Selon le chef de zone Nyambuye affirme que ces garçons n’ont rien à voir dans cette histoire : « Ils n’ont jamais trempé dans les actes d’assassinat.» Il remercie les responsables du Service National des Renseignements d’avoir déjà libéré les six garçons et demande que celui qui reste soit également relâché, car il a été forcé d’évacuer le blessé.

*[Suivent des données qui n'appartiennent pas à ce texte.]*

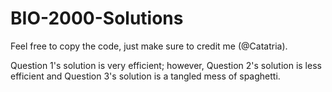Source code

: # BIO-2000-Solutions
Feel free to copy the code, just make sure to credit me (@Catatria).

Question 1's solution is very efficient; however, Question 2's solution is less efficient and Question 3's solution is a tangled mess of spaghetti.
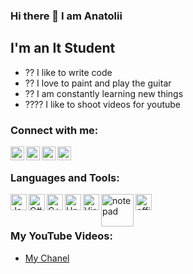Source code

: ### Hi there 👋 I am Anatolii 

## I'm an It Student
- ?? I like to write code
- ?? I love to paint and play the guitar
- ?? I am constantly learning new things
- ???? I like to shoot videos for youtube 

### Connect with me:

[<img align="left" alt="Anatolii Shcherbak | YouTube" width="22px" src="https://cdn.jsdelivr.net/npm/simple-icons@v3/icons/youtube.svg" />][youtube]
[<img align="left" alt="Anatolii Shcherbak | LinkedIn" width="22px" src="https://cdn.jsdelivr.net/npm/simple-icons@v3/icons/linkedin.svg" />][linkedin]
[<img align="left" alt="Anatolii Shcherbak | Instagram" width="22px" src="https://cdn.jsdelivr.net/npm/simple-icons@v3/icons/instagram.svg" />][instagram]
[<img align="left" alt="Anatolii Shcherbak | TG" width="22px" src="https://logos-world.net/wp-content/uploads/2021/03/Telegram-Logo.png" />][Tg]

<br />

### Languages and Tools:

<img align="left" alt="Java" width="26px" src="https://seeklogo.com/images/J/java-logo-7833D1D21A-seeklogo.com.png" />
<img align="left" alt="C#" width="26px" src="https://seeklogo.com/images/C/c-sharp-c-logo-02F17714BA-seeklogo.com.png" />
<img align="left" alt="C++" width="26px" src="https://seeklogo.com/images/C/c-logo-1B1817C041-seeklogo.com.png" />
<img align="left" alt="Unity" width="26px" src="https://seeklogo.com/images/U/unity-logo-988A22E703-seeklogo.com.png" />
<img align="left" alt="Visual Studio Code" width="26px" src="https://seeklogo.com/images/V/visual-studio-logo-14F95CF819-seeklogo.com.png" />
<img align="left" alt="notepad" width="52px" src="https://seeklogo.com/images/N/notepad-logo-DEA8568756-seeklogo.com.png" />
<img align="left" alt="office" width="26px" src="https://seeklogo.com/images/M/microsoft-office-logo-8B0EF31E09-seeklogo.com.png" />


<br />
<br />


### My YouTube Videos:
<!-- YOUTUBE:START -->
- [My Chanel](https://www.youtube.com/channel/UC9Si7j82OO2PLaajrtxa9JA)
<!-- YOUTUBE:END -->

[youtube]: https://www.youtube.com/watch?v=VptAMVgpbP8
[linkedin]: https://www.linkedin.com/in/anatolii-shcherbak/
[instagram]: https://www.instagram.com/s_a_vdeveloper/
[Tg]: https://t.me/S_Anatoliy_V4



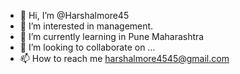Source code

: - 👋 Hi, I’m @Harshalmore45
- 👀 I’m interested in management.
- 🌱 I’m currently learning in Pune Maharashtra 
- 💞️ I’m looking to collaborate on ...
- 📫 How to reach me harshalmore4545@gmail.com

<!---
Harshalmore45/Harshalmore45 is a ✨ special ✨ repository because its `README.md` (this file) appears on your GitHub profile.
You can click the Preview link to take a look at your changes.
--->
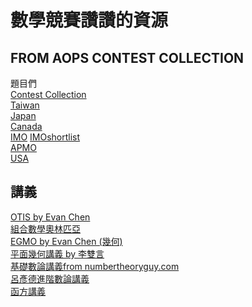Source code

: # 數學競賽讚讚的資源
## FROM AOPS CONTEST COLLECTION
題目們  
[Contest Collection](https://artofproblemsolving.com/community/c13_contest_collections)  
[Taiwan](https://artofproblemsolving.com/community/c3202_taiwan_contests)  
[Japan](https://artofproblemsolving.com/community/c3181_japan_contests)  
[Canada](https://artofproblemsolving.com/community/c3166_canada_contests)  
[IMO](https://artofproblemsolving.com/community/c3222_imo)
[IMOshortlist](https://artofproblemsolving.com/community/c3223_imo_shortlist)  
[APMO](https://artofproblemsolving.com/community/c3226_apmo)  
[USA](https://artofproblemsolving.com/community/c3158_usa_contests)  
## 講義
[OTIS by Evan Chen](https://web.evanchen.cc/otis.html)  
[組合數學奧林匹亞](
https://drive.google.com/file/d/1sQtirXxkEfWYuGSKDZ-d7VGYkR_idebY/view?usp=sharing)  
[EGMO by Evan Chen (幾何)](
https://cdn.bc-pf.org/resources/math/geometry/Evan_Chen-Euclidean_geometry.pdf)  
[平面幾何講義 by 李雙言](https://lii4.github.io/Plane_Geometry.pdf)  
[基礎數論講義from numbertheoryguy.com](http://s3.amazonaws.com/aops-cdn.artofproblemsolving.com/resources/articles/olympiad-number-theory.pdf)  
[呂彥德進階數論講義](
https://drive.google.com/file/d/1gh_PmyWuLDTSkvtqjiTIeKv36Q2mdDUD/view?usp=sharing)   
[函方講義](https://cdn.artofproblemsolving.com/attachments/e/1/4edd5cbbb44a9f08d959399a9270448f5501f5.pdf)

Interrogé par Iwacu, Pierre Channel Ntarabaganyi, porte-parole de la police indique que le jeune Lin Berahino est gardé pour des raisons d’enquête.
Qui est Lin Berahino ?
Natif de la colline Gisagara, commune Mubimbi, Lin Berahino est le fils de Sébastien Nyandwi et de Salomé Ntaconkurikira. Déjà en 2008, alors qu’il n’a que 20 ans, il entre dans la rébellion du mouvement Palipehutu-FNL. Il fait une année comme homme de troupe dans Mbare (Isare), fief d’Agathon Rwasa. En 2009, après la signature de l’Accord de cessez-le-feu entre Rwasa et le gouvernement Nkurunziza, il intègre l’armée régulière. Il fera ses premiers exploits dans le camp Bugarama, poste Rusarenda. Mais soucieux de reprendre ses études pour rehausser son niveau, il déserte l’armée une année après. Il demande une inscription en 8ème année, au Collège communal de Mushikamo (Muramvya). Mais sa demande n’a pas eu de suite favorable. Dans l’attente d’une place ailleurs, il s’essaye à la maçonnerie en devenant aide-maçon jusque le jour où l’un de ses anciens compagnons de lutte tire sur lui.